Bitcoin Q&A: Fostering Adoption with Empathy and Education

[AUDIENCE] [We are both] always talking about adoption,
that we need to work on adoption in local communities. All of them need to work on adoption
in the local to make it more global. Maybe you can give all of us some advice about
how to work on adoption, in the proper way, with Bitcoin. [ANDREAS] I have a slightly different
perspective on mainstream adoption… than many people in this space. Some people believe that, in order to get mainstream
adoption, you [must] go out there [to] promote it, [that you must persuade] people to use these
technologies, go into every store and [ask], "Do you accept Bitcoin? No? Well then, I'm not
buying anything from you!" and walk out. [Laughter] You [will be] very hungry, if you do that.

Very soon, you won't have too many friends. "Hey man, we're going to the party
next week. Did anyone invite Phillip?" "Oh, no… All he does is talk about Bitcoin, all the time." Have you been there? I've been there. [Laughter] I think it is important to recognize that
not everybody needs this technology [yet]. Also the technology is not ready for everyone.
It is still difficult to use, difficult to secure, difficult to operate in a convenient way.
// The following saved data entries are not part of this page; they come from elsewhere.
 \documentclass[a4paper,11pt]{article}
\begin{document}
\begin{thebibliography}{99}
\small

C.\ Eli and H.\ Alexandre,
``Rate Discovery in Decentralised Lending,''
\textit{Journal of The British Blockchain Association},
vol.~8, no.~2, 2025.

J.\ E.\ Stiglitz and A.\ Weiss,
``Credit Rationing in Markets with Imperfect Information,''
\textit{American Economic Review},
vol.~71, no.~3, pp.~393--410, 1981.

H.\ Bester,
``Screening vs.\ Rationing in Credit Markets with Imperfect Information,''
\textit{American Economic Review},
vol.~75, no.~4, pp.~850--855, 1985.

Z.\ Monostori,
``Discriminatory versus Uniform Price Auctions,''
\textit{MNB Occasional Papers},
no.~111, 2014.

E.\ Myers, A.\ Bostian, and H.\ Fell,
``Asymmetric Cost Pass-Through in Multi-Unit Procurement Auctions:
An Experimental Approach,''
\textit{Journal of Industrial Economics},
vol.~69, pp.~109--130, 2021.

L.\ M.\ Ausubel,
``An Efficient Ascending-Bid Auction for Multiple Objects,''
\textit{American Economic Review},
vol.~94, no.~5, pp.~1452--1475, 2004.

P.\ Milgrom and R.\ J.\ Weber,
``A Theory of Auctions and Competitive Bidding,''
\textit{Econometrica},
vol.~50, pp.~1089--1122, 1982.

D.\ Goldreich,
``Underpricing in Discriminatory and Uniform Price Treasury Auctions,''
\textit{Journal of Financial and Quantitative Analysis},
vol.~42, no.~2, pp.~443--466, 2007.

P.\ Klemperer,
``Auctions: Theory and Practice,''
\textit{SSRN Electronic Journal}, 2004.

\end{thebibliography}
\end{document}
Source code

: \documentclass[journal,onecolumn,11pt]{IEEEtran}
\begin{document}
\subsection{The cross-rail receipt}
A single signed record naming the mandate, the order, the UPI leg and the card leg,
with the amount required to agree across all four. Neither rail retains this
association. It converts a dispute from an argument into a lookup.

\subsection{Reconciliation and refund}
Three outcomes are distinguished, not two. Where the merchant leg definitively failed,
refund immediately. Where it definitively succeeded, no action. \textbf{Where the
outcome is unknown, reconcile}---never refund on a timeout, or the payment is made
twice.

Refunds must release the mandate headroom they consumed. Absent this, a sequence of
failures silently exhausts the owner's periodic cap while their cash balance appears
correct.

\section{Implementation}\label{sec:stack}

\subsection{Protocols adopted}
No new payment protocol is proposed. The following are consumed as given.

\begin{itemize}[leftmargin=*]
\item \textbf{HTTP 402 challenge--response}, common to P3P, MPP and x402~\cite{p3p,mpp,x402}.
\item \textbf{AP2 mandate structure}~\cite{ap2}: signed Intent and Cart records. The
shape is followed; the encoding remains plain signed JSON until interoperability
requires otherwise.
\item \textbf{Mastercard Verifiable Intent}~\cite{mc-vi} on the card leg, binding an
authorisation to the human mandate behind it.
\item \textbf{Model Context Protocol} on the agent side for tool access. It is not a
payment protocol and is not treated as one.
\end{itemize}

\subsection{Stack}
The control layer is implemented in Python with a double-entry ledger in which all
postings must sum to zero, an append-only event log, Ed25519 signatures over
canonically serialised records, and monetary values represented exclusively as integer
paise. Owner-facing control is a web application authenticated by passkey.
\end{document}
[Most of] the user interfaces are very poor,
require a high level of technical expertise. even more so to operate securely. Why do you need it in your life? Maybe you have this particular balance of
skill and need, and it is right for you today. But maybe it is not right for your friend, and
maybe it won't be right for another five years. Maybe the zloty must to go to
shit before it's right for them. I went to Greece in 2010, after the crisis, and told people,
"You should really look into bitcoin. It's important." Nobody listened. Now when I go, everybody
wants to know about Bitcoin. Give it eight years of economic recession and
suddenly everybody is interested in sounds money. Everybody becomes a monetary economist. The secret about money is: you can ignore it [while] it
works. The moment it stops working, you can't ignore it. [You are aware of it] everywhere and it ruins everything. There are some countries in the
world today where it is needed. There are some applications today where it is needed. If you meet an immigrant who [works as] a taxi driver
and sends money to their family in Kuwait, in Jordan, in the Sudan, in Mexico…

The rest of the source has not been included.